Work required:
Among the entries below, how many lines contain "subsection"? Answer with the number only.

Task material:
——————

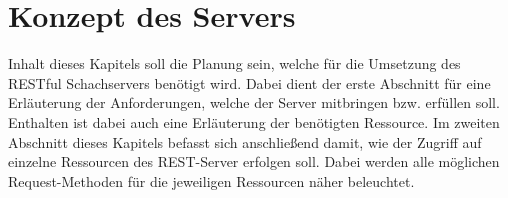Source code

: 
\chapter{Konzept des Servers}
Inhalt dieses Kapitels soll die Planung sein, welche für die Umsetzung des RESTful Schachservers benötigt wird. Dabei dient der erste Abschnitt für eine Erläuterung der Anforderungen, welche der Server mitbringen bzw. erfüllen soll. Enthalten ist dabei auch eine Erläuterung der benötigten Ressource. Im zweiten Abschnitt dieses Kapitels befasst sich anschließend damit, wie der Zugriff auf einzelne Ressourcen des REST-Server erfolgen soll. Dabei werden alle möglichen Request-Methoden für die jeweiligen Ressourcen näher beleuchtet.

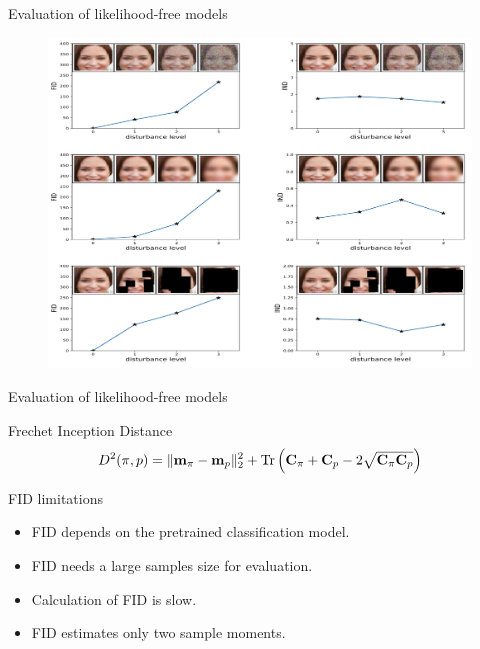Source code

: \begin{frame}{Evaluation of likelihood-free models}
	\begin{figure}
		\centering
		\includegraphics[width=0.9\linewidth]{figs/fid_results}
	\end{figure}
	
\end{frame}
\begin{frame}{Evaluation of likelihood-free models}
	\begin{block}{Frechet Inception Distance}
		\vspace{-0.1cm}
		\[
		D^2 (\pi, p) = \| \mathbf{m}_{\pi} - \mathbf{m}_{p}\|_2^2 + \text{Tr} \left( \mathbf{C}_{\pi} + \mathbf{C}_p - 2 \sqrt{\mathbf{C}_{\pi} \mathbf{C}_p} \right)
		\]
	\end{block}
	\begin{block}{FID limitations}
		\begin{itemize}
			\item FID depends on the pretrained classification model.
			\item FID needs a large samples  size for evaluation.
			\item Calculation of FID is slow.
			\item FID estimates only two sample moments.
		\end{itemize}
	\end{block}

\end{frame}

——————

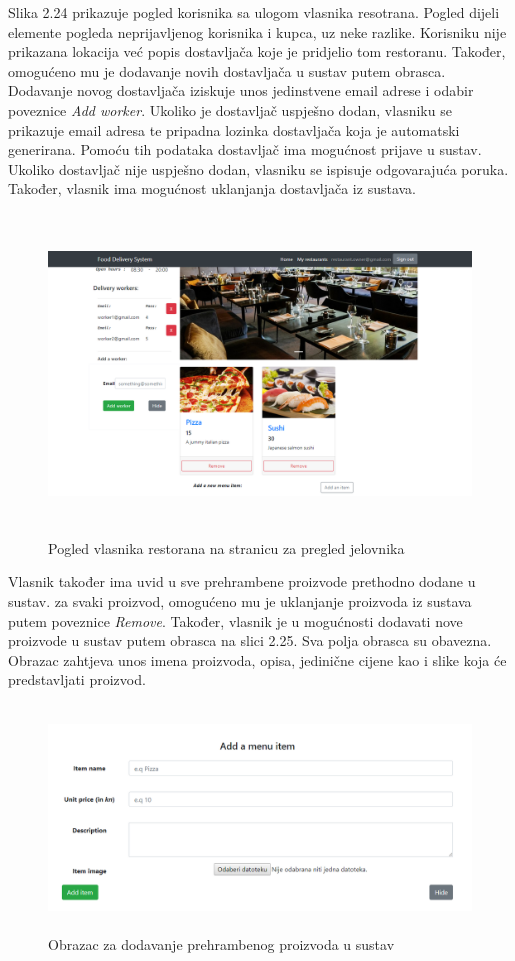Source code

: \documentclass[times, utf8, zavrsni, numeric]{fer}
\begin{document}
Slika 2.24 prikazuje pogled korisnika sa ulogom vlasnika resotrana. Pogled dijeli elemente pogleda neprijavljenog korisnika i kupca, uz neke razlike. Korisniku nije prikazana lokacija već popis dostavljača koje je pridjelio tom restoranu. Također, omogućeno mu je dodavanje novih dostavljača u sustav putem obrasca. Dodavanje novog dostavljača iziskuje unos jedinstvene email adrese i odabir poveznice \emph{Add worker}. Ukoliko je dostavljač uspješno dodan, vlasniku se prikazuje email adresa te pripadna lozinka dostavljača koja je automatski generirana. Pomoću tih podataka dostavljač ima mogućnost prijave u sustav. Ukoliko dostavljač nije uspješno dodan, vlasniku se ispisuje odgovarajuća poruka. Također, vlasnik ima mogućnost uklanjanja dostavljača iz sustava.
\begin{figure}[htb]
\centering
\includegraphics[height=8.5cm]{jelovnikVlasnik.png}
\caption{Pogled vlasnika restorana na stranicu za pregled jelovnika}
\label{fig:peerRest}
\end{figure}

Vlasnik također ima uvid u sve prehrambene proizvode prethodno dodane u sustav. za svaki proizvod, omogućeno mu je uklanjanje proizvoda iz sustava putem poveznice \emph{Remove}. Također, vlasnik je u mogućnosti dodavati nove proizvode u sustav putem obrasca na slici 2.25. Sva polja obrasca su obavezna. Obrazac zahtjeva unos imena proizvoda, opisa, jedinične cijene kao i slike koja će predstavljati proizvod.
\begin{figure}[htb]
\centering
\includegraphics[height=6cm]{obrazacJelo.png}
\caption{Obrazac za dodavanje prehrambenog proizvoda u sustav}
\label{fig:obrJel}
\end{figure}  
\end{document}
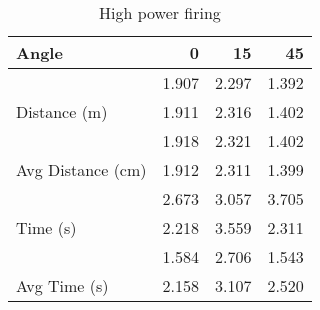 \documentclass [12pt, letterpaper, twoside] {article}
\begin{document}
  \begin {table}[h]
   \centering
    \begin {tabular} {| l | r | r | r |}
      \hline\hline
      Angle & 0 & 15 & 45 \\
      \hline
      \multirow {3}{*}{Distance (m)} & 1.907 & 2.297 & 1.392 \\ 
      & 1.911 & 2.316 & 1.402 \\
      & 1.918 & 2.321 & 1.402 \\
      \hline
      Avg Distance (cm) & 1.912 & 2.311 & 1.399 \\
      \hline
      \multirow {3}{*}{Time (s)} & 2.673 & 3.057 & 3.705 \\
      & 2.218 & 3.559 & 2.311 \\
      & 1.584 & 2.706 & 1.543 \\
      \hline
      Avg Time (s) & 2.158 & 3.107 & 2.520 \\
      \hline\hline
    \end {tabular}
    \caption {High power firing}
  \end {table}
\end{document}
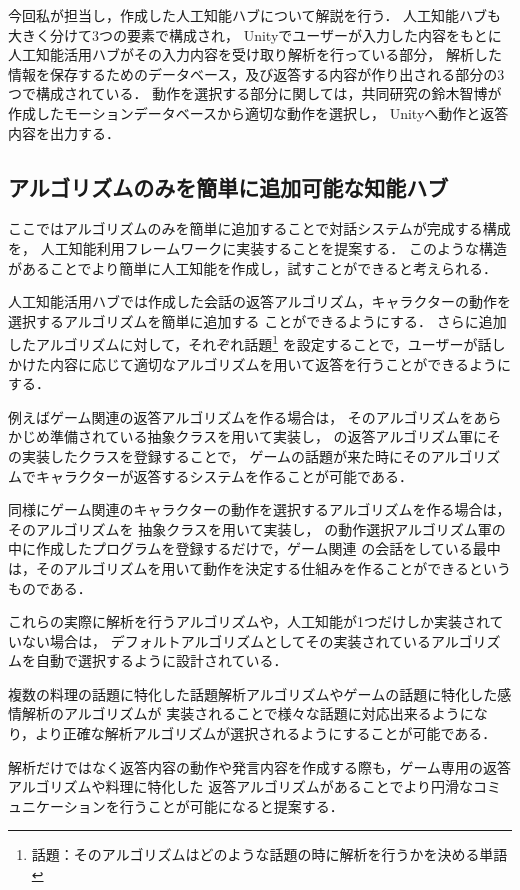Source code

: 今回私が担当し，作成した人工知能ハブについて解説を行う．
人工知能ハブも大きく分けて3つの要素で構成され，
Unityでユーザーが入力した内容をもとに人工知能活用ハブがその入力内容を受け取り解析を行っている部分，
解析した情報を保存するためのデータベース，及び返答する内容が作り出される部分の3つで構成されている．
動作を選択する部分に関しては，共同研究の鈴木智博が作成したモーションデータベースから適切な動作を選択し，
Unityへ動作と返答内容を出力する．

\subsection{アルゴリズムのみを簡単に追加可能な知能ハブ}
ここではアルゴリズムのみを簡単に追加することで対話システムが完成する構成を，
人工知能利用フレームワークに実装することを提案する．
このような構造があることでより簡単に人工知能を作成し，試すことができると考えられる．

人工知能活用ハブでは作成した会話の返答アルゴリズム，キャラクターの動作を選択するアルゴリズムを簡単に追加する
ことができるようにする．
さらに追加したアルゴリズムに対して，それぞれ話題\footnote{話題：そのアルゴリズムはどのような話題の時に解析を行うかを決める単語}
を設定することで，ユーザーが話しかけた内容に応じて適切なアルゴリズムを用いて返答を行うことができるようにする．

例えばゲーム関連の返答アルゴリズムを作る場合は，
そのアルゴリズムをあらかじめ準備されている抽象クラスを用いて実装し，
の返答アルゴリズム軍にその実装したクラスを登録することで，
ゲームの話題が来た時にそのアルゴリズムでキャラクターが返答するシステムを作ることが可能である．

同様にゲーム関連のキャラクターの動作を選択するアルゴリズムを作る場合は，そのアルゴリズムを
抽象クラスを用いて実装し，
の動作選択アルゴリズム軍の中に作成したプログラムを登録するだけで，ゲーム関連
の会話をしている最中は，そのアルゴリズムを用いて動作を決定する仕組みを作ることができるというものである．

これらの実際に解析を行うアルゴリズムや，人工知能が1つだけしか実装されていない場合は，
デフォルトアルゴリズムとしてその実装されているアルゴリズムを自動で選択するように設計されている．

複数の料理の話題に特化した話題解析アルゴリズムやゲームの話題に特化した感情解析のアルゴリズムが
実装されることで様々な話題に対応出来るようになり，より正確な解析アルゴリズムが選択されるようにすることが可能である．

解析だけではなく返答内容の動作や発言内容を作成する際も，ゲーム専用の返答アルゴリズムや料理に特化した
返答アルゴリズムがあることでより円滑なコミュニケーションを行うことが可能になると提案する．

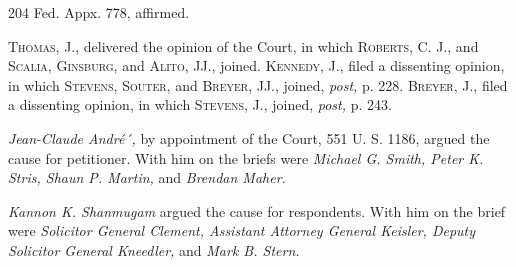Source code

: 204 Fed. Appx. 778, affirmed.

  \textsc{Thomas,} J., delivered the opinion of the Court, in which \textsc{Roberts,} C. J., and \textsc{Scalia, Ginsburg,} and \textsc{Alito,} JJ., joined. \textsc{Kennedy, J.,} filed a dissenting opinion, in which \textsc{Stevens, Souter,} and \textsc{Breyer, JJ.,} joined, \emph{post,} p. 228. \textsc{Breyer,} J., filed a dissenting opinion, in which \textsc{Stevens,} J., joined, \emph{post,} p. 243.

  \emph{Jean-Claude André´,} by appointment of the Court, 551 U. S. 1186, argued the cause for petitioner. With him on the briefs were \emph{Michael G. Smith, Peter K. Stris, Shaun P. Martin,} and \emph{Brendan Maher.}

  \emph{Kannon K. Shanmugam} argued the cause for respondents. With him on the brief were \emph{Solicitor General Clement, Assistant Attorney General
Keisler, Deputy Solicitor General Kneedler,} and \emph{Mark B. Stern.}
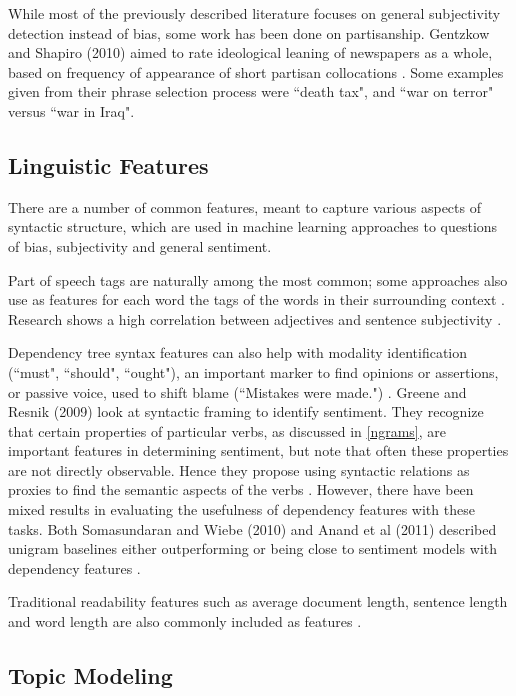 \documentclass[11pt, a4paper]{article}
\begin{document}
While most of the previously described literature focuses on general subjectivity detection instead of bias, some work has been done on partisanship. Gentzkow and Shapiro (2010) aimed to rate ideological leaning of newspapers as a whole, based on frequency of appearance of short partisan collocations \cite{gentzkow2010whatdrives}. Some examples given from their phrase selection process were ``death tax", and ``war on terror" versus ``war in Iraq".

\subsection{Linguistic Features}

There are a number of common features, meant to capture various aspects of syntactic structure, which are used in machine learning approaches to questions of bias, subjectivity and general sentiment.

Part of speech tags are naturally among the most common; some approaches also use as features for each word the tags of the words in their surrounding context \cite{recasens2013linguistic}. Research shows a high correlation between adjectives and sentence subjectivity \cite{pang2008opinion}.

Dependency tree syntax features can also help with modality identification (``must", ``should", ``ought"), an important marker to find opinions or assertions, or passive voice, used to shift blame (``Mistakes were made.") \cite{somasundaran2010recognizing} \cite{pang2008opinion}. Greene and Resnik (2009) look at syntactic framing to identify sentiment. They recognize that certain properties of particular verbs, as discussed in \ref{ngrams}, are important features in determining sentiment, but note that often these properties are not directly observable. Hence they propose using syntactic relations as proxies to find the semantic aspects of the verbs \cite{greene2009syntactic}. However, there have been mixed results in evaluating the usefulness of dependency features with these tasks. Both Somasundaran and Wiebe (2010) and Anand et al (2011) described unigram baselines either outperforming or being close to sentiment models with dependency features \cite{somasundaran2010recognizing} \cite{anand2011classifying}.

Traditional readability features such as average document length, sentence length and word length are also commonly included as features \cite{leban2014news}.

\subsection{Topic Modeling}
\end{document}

——————

Answer section:
3